New to Programming: Adding custom functions with ipynotify classes
Saran A
ahlusar.ahluwalia at gmail.com
Thu Apr 2 21:30:42 EDT 2015
Hello All:
Here is the program that I am trying to write (with specs):
* Monitors a folder for files that are dropped throughout the day
* When a file is dropped in the folder the program should scan the file
o IF all the records in the file have the same length (line length)
o THEN the file should be moved to a "success" folder and a text file written indicating the total number of records processed
o IF the file is empty OR the records are not all of the same length
o THEN the file should be moved to a "failure" folder and a text file written indicating the cause for failure (for example: Empty file or line 100 was not the same length as the rest).
Many on forums suggest using ipynotify. I am wondering how to combine my current script and add it to the ipynotify.
Below is my original script (the ipynotify script is provided after this)
[code]
# # # Without data to examine here, I can only guess based on this requirement's language that
# # fixed records are in the input.
##I made the assumption that the directories are in the same filesystem
# # Takes the function fileinfo as a starting point and demonstrates calling a function from within a function.
# I tested this little sample on a small set of files created with MD5 checksums. I wrote the Python in such a way as it
# would work with Python 2.x or 3.x (note the __future__ at the top).

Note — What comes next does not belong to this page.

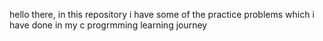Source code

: hello there, in this repository i have some of the practice problems which i have done in my c progrmming learning journey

# # # There are so many wonderful ways of failure, so, from a development standpoint, I would probably spend a bit
# # more time trying to determine which failure(s) I would want to report to the user, and how (perhaps creating my own Exceptions)
# # # The only other comments I would make are about safe-file handling.

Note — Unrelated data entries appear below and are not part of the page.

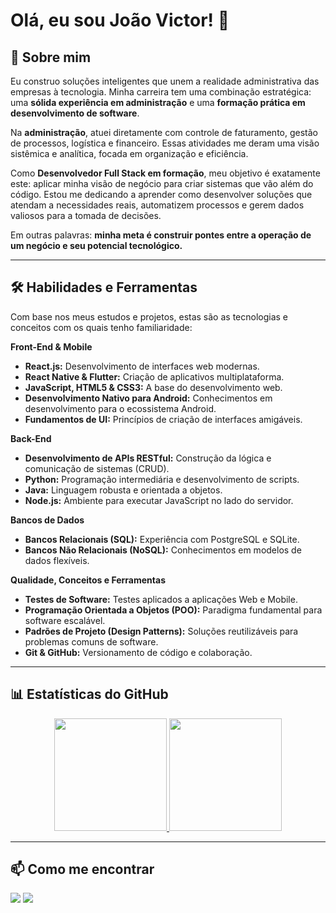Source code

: # Olá, eu sou João Victor! 👋

## 🚀 Sobre mim

Eu construo soluções inteligentes que unem a realidade administrativa das empresas à tecnologia. Minha carreira tem uma combinação estratégica: uma **sólida experiência em administração** e uma **formação prática em desenvolvimento de software**.

Na **administração**, atuei diretamente com controle de faturamento, gestão de processos, logística e financeiro. Essas atividades me deram uma visão sistêmica e analítica, focada em organização e eficiência.

Como **Desenvolvedor Full Stack em formação**, meu objetivo é exatamente este: aplicar minha visão de negócio para criar sistemas que vão além do código. Estou me dedicando a aprender como desenvolver soluções que atendam a necessidades reais, automatizem processos e gerem dados valiosos para a tomada de decisões.

Em outras palavras: **minha meta é construir pontes entre a operação de um negócio e seu potencial tecnológico.**

---

## 🛠️ Habilidades e Ferramentas

Com base nos meus estudos e projetos, estas são as tecnologias e conceitos com os quais tenho familiaridade:

**Front-End & Mobile**
*   **React.js:** Desenvolvimento de interfaces web modernas.
*   **React Native & Flutter:** Criação de aplicativos multiplataforma.
*   **JavaScript, HTML5 & CSS3:** A base do desenvolvimento web.
*   **Desenvolvimento Nativo para Android:** Conhecimentos em desenvolvimento para o ecossistema Android.
*   **Fundamentos de UI:** Princípios de criação de interfaces amigáveis.

**Back-End**
*   **Desenvolvimento de APIs RESTful:** Construção da lógica e comunicação de sistemas (CRUD).
*   **Python:** Programação intermediária e desenvolvimento de scripts.
*   **Java:** Linguagem robusta e orientada a objetos.
*   **Node.js:** Ambiente para executar JavaScript no lado do servidor.

**Bancos de Dados**
*   **Bancos Relacionais (SQL):** Experiência com PostgreSQL e SQLite.
*   **Bancos Não Relacionais (NoSQL):** Conhecimentos em modelos de dados flexíveis.

**Qualidade, Conceitos e Ferramentas**
*   **Testes de Software:** Testes aplicados a aplicações Web e Mobile.
*   **Programação Orientada a Objetos (POO):** Paradigma fundamental para software escalável.
*   **Padrões de Projeto (Design Patterns):** Soluções reutilizáveis para problemas comuns de software.
*   **Git & GitHub:** Versionamento de código e colaboração.

---

## 📊 Estatísticas do GitHub

<p align="center">
  
  <a href="https://github.com/mais1codigo?tab=repositories">
    <img height="180em" src="https://github-readme-stats.vercel.app/api?username=seunomedeusuario&show_icons=true&theme=dracula&include_all_commits=true&count_private=true"/>
    <img height="180em" src="https://github-readme-stats.vercel.app/api/top-langs/?username=seunomedeusuario&layout=compact&langs_count=7&theme=dracula"/>
  </a>
</p>

---

## 📫 Como me encontrar

<p align="left">
  <!-- TROQUE COM SEUS DADOS -->
  <a href="mailto:seu-email@exemplo.com" target="_blank"><img src="https://img.shields.io/badge/Email-D14836?style=for-the-badge&logo=gmail&logoColor=white" target="_blank"></a>
  <a href="https://linkedin.com/in/joão-victor-gomes-6b5b50205/" target="_blank"><img src="https://img.shields.io/badge/LinkedIn-0077B5?style=for-the-badge&logo=linkedin&logoColor=white" target="_blank"></a>
</p>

# # # #1: Question: After a user has created a file that has failed (in
# # # processing),can the user create a file with the same name?
# # # If so, then you will probably want to look at some sort
# # # of file-naming strategy to avoid overwriting evidence of
# # # earlier failures.
# # # File naming is a tricky thing. I referenced the tempfile module [1] and the Maildir naming scheme to see two different
# # types of solutions to the problem of choosing a unique filename.

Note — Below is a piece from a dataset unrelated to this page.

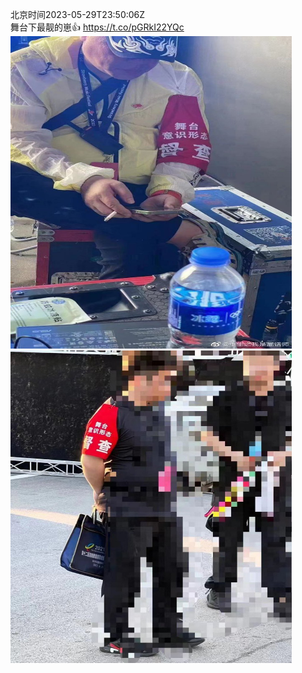 北京时间2023-05-29T23:50:06Z<br>舞台下最靓的崽👍 https://t.co/pGRkI22YQc<br><img src='/temp/image/2023/u-Month-5/1663211117718429701_0.jpg' width='450' height='500'><img src='/temp/image/2023/u-Month-5/1663211117718429701_1.jpg' width='450' height='500'><br><br>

## I am assuming that all of my files are going to be specified in unicode
## Utilized Spyder's Scientific Computing IDE to debug, check for indentation errors and test function suite
from __future__ import print_function
import os.path
import time
import difflib
import logging
def initialize_logger(output_dir):
logger = logging.getLogger()
logger.setLevel(logging.DEBUG)
# create console handler and set level to info
handler = logging.StreamHandler()
handler.setLevel(logging.INFO)
formatter = logging.Formatter("%(levelname)s - %(message)s")
handler.setFormatter(formatter)
logger.addHandler(handler)
# create error file handler and set level to error
handler = logging.FileHandler(os.path.join(output_dir, "error.log"),"w", encoding=None, delay="true")
handler.setLevel(logging.ERROR)
formatter = logging.Formatter("%(levelname)s - %(message)s")
handler.setFormatter(formatter)
logger.addHandler(handler)
# create debug file handler and set level to debug
handler = logging.FileHandler(os.path.join(output_dir, "all.log"),"w")
handler.setLevel(logging.DEBUG)
formatter = logging.Formatter("%(levelname)s - %(message)s")
handler.setFormatter(formatter)
logger.addHandler(handler)
#This function's purpose is to obtain the filename, rootdir and filesize
def fileinfo(f):
filename = os.path.basename(f)
rootdir = os.path.dirname(f)
filesize = os.path.getsize(f)
return filename, rootdir, filesize
#This helper function returns the length of the file
def file_len(f):
with open(f) as f:
for i, l in enumerate(f):
pass
return i + 1
#This helper function attempts to copy file and move file to the respective directory
#I am assuming that the directories are in the same filesystem
# If directories ARE in different file systems, I would use the following helper function:
# def move(src, dest):
# shutil.move(src, dest)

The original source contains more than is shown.